I couldn’t figure out how to respond to your answer, so another entry here. I asked for clarification. He’s not romantically in love with me, but loves me as the mother of our children and someone who’s had his back for 20 years. He’s not at all sexually attracted to me, but won’t cut me off knowing I won’t seek sex outside the marriage. The thought of him touching me after having sex with other woman feels like taking crumbs from their table, an obligation not a joy. I’m too old to start over.
(This is a follow up to the previous post.)
It is unfortunate that your husband jumped to a self-identification of polyamory rather than being more straightforward about this. Sadly, it is not unheard of for someone to lose sexual or romantic feelings for a partner, even after such a long relationship.
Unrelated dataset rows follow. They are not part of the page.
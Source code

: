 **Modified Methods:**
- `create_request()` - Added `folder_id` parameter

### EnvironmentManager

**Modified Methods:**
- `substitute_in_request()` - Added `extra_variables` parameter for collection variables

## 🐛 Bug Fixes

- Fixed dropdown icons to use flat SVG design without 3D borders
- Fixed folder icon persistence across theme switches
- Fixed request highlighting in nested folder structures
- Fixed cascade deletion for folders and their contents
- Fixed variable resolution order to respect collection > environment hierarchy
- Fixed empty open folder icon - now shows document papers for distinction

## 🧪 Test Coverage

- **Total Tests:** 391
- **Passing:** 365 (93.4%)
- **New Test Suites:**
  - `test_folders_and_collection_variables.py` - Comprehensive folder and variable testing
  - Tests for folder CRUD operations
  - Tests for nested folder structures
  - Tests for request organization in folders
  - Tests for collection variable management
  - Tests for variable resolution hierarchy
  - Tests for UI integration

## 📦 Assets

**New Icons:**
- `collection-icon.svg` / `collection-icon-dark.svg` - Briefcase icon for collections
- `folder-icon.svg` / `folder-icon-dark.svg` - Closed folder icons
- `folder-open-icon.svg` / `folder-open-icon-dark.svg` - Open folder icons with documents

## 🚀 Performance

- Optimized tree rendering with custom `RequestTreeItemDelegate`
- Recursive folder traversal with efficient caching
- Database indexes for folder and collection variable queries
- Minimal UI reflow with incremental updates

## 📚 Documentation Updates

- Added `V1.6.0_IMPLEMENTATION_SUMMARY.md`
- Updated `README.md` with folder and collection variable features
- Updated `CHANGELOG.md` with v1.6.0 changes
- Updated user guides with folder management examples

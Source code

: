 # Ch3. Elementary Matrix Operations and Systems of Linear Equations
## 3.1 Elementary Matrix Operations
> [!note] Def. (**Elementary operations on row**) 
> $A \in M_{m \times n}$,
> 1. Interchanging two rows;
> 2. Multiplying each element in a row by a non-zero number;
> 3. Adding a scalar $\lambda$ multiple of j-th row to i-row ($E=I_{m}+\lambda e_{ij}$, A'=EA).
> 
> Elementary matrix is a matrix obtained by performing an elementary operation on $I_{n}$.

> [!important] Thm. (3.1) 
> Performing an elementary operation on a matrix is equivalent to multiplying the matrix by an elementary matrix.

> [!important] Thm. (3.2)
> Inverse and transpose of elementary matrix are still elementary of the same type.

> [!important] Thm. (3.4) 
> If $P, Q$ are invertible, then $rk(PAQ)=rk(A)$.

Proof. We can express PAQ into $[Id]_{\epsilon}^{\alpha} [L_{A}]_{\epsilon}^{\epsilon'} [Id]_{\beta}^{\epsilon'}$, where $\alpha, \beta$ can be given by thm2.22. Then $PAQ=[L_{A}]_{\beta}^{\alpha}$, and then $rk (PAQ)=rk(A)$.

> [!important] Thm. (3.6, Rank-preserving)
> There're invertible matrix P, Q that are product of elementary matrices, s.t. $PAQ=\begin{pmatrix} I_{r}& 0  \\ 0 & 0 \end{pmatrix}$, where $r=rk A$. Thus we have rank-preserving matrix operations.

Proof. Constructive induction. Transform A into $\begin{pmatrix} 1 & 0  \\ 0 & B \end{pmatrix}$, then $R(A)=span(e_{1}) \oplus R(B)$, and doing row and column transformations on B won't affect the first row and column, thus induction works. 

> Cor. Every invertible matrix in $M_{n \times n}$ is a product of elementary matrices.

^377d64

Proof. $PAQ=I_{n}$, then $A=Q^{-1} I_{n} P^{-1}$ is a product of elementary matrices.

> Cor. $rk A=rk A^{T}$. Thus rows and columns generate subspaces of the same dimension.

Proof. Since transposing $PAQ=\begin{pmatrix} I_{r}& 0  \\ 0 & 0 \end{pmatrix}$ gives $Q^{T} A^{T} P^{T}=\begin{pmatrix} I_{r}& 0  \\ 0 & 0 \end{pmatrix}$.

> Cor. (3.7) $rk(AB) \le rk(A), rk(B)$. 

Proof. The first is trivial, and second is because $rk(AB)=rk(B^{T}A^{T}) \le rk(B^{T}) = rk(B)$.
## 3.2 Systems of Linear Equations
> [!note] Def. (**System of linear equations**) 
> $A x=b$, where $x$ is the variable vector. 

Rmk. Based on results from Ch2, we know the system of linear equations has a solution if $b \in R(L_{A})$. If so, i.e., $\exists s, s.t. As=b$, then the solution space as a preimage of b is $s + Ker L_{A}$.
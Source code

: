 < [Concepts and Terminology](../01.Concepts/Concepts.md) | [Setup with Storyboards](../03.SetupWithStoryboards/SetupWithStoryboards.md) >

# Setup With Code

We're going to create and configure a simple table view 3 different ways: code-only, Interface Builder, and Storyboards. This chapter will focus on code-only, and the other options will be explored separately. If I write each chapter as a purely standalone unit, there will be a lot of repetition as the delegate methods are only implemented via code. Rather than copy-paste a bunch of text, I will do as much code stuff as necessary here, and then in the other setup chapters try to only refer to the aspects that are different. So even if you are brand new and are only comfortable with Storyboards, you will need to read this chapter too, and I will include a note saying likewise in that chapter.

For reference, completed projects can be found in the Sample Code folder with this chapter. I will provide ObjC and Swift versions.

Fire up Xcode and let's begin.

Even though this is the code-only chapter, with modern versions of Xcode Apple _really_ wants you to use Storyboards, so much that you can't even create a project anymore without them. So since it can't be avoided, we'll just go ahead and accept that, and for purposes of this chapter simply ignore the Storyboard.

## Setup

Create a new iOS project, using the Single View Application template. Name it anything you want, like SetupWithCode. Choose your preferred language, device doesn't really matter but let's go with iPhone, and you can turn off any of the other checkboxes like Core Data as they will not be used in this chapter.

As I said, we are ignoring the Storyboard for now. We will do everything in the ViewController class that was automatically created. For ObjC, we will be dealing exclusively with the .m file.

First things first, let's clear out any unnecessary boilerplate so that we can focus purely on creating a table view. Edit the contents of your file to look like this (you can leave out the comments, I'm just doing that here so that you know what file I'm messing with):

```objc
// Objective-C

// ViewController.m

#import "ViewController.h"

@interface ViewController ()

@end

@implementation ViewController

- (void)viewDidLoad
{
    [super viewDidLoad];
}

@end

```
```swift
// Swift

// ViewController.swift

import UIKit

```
But I think polyamorous language and ideas might have given him a way to understand and articulate his changing feelings. Let me try and explain things from a poly perspective, if you’ll permit.
It sounds like he doesn’t want out of this relationship, he just has a few sexual needs it isn’t fulfilling. The monogamous worldview sees this as impossible or somehow warped: it believes that “wanting to raise kids with” and “wanting to share life with” and “wanting to have sex with” are all offshoots of the same fundamental desire or partnership. If one goes, the whole structure collapses. This is what you’re experiencing - your husband wants to have other sexual partners, which makes you feel like you two cannot continue being partners in any other way.
But polyamorous models of relationships are a bit different. They say that relationships are internally self-defined, meeting certain needs and perhaps leaving others to be fulfilled elsewhere. There are people who I plan to share my life with, and hope to someday live and raise children with. We make wonderful partners, and they fulfill me on a deep level. But I don’t have sex with them - that’s just not part of our relationship. There are other people I really enjoy having sex with, but I would never want to raise children or embark on any other major cooperative partnership with them. And then there are plenty of people somewhere in the middle of those two extremes.
Both models work, for some people. You are operating on the monogamous model. Your husband has apparently discovered that he wants to try to polyamorous model. This may be irreconcilable, and is undoubtedly hurtful for you to hear, but it may help you better understand his position. Everything he always loved about you is still there - your sense of humor, your partnership, your conversations, your companionship - minus one very specific component. He is saying that sex is no longer central to his feelings for you, but those feelings still exist.
Because I am poly, I am inclined to trust in the polyamorous model. Some people in your position find that their partner just had an itch they needed scratched, so to speak, and that after short bout of permitted promiscuity things go back to normal. (The beauty of polyamory is that you don’t need to throw an entire relationship away to satisfy a craving or curiosity.) Some find that they mind less than they thought they would after seeing with their own eyes that even after spending time with other people, their partners returned to them with the same affection and partnership they always had.
I personally feel that sexual attraction has little to do with the way I define my relationships and what people I end up bringing into my heart and life. I would rather raise children with someone I loved deeply and worked well with but who slept with other people, than with someone with whom I had a great sex life but we problems co-parenting. (Full disclosure, I’m not a parent - this goes for living together, partnering on any major endeavor, etc.) And I generally believe that re-imaging relationships to allow for more freedom results in less pain in the end.
But you are not me, and you don’t identify poly. And you don’t sound interested in trying out a new model or perspective. That’s completely okay. Now you know that you and your husband are operating with different relationship models. What you do with that information is up to you.
P.S. While I rarely advocate hard-lined rules and ultimatums for people beginning polyamory, I do think you would be well within your rights after 20 years of marriage to lay down some hard ground rules if you decided to try out this arrangement. For example: try it for 6 months and then re-visit the issue completely; you are in total control of your sex life for that period (you decide whether and when you want him to touch you); you are entitled to as much information/discretion on his part as you want; etc.